[What the task asks]
Exact transcription of the data below is required, without the images.

[Study material]
◆ ◆ ◆
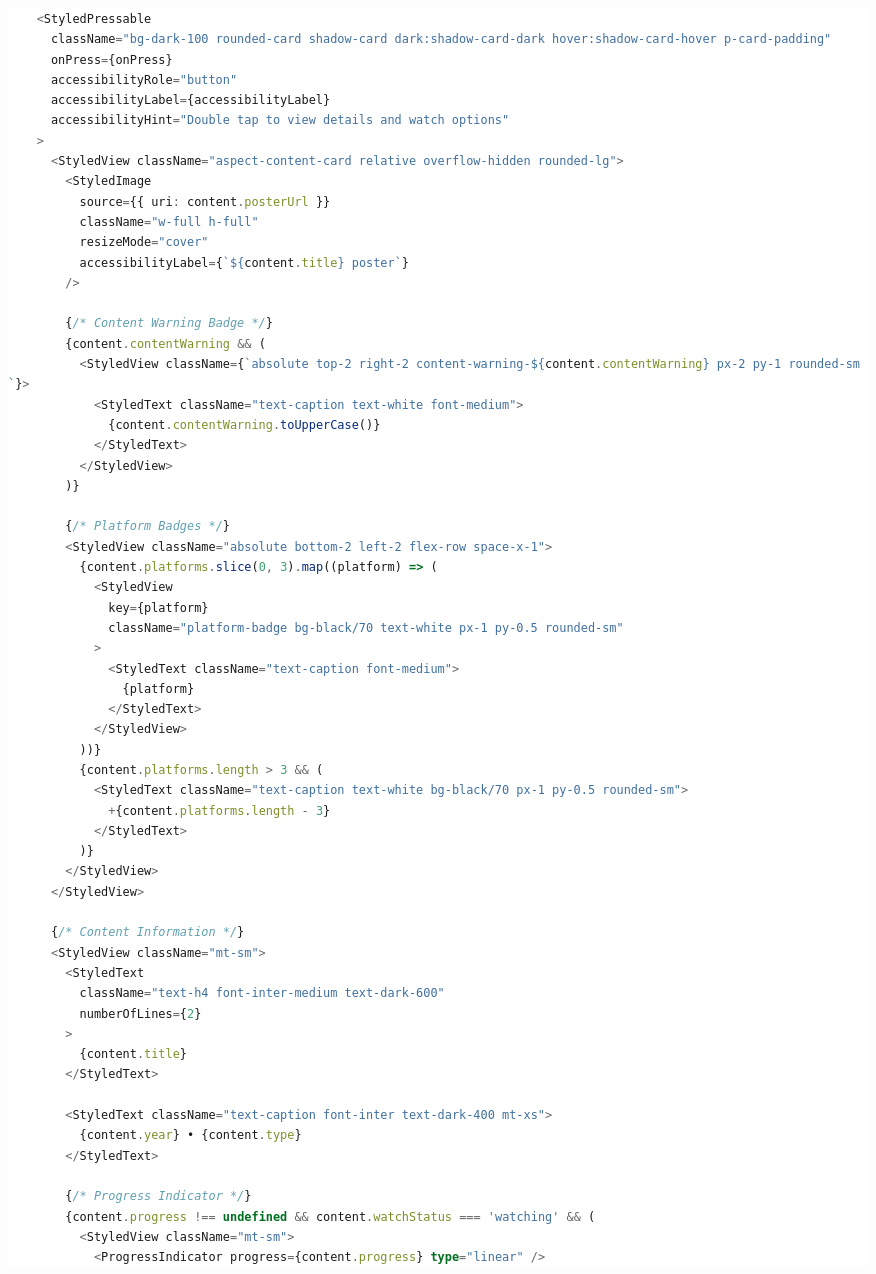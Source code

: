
 ```typescript
    <StyledPressable
      className="bg-dark-100 rounded-card shadow-card dark:shadow-card-dark hover:shadow-card-hover p-card-padding"
      onPress={onPress}
      accessibilityRole="button"
      accessibilityLabel={accessibilityLabel}
      accessibilityHint="Double tap to view details and watch options"
    >
      <StyledView className="aspect-content-card relative overflow-hidden rounded-lg">
        <StyledImage
          source={{ uri: content.posterUrl }}
          className="w-full h-full"
          resizeMode="cover"
          accessibilityLabel={`${content.title} poster`}
        />
        
        {/* Content Warning Badge */}
        {content.contentWarning && (
          <StyledView className={`absolute top-2 right-2 content-warning-${content.contentWarning} px-2 py-1 rounded-sm`}>
            <StyledText className="text-caption text-white font-medium">
              {content.contentWarning.toUpperCase()}
            </StyledText>
          </StyledView>
        )}
        
        {/* Platform Badges */}
        <StyledView className="absolute bottom-2 left-2 flex-row space-x-1">
          {content.platforms.slice(0, 3).map((platform) => (
            <StyledView
              key={platform}
              className="platform-badge bg-black/70 text-white px-1 py-0.5 rounded-sm"
            >
              <StyledText className="text-caption font-medium">
                {platform}
              </StyledText>
            </StyledView>
          ))}
          {content.platforms.length > 3 && (
            <StyledText className="text-caption text-white bg-black/70 px-1 py-0.5 rounded-sm">
              +{content.platforms.length - 3}
            </StyledText>
          )}
        </StyledView>
      </StyledView>
      
      {/* Content Information */}
      <StyledView className="mt-sm">
        <StyledText 
          className="text-h4 font-inter-medium text-dark-600"
          numberOfLines={2}
        >
          {content.title}
        </StyledText>
        
        <StyledText className="text-caption font-inter text-dark-400 mt-xs">
          {content.year} • {content.type}
        </StyledText>
        
        {/* Progress Indicator */}
        {content.progress !== undefined && content.watchStatus === 'watching' && (
          <StyledView className="mt-sm">
            <ProgressIndicator progress={content.progress} type="linear" />
```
◆ ◆ ◆
[Response]
Source code

:
 ```typescript
    <StyledPressable
      className="bg-dark-100 rounded-card shadow-card dark:shadow-card-dark hover:shadow-card-hover p-card-padding"
      onPress={onPress}
      accessibilityRole="button"
      accessibilityLabel={accessibilityLabel}
      accessibilityHint="Double tap to view details and watch options"
    >
      <StyledView className="aspect-content-card relative overflow-hidden rounded-lg">
        <StyledImage
          source={{ uri: content.posterUrl }}
          className="w-full h-full"
          resizeMode="cover"
          accessibilityLabel={`${content.title} poster`}
        />
        
        {/* Content Warning Badge */}
        {content.contentWarning && (
          <StyledView className={`absolute top-2 right-2 content-warning-${content.contentWarning} px-2 py-1 rounded-sm`}>
            <StyledText className="text-caption text-white font-medium">
              {content.contentWarning.toUpperCase()}
            </StyledText>
          </StyledView>
        )}
        
        {/* Platform Badges */}
        <StyledView className="absolute bottom-2 left-2 flex-row space-x-1">
          {content.platforms.slice(0, 3).map((platform) => (
            <StyledView
              key={platform}
              className="platform-badge bg-black/70 text-white px-1 py-0.5 rounded-sm"
            >
              <StyledText className="text-caption font-medium">
                {platform}
              </StyledText>
            </StyledView>
          ))}
          {content.platforms.length > 3 && (
            <StyledText className="text-caption text-white bg-black/70 px-1 py-0.5 rounded-sm">
              +{content.platforms.length - 3}
            </StyledText>
          )}
        </StyledView>
      </StyledView>
      
      {/* Content Information */}
      <StyledView className="mt-sm">
        <StyledText 
          className="text-h4 font-inter-medium text-dark-600"
          numberOfLines={2}
        >
          {content.title}
        </StyledText>
        
        <StyledText className="text-caption font-inter text-dark-400 mt-xs">
          {content.year} • {content.type}
        </StyledText>
        
        {/* Progress Indicator */}
        {content.progress !== undefined && content.watchStatus === 'watching' && (
          <StyledView className="mt-sm">
            <ProgressIndicator progress={content.progress} type="linear" />
```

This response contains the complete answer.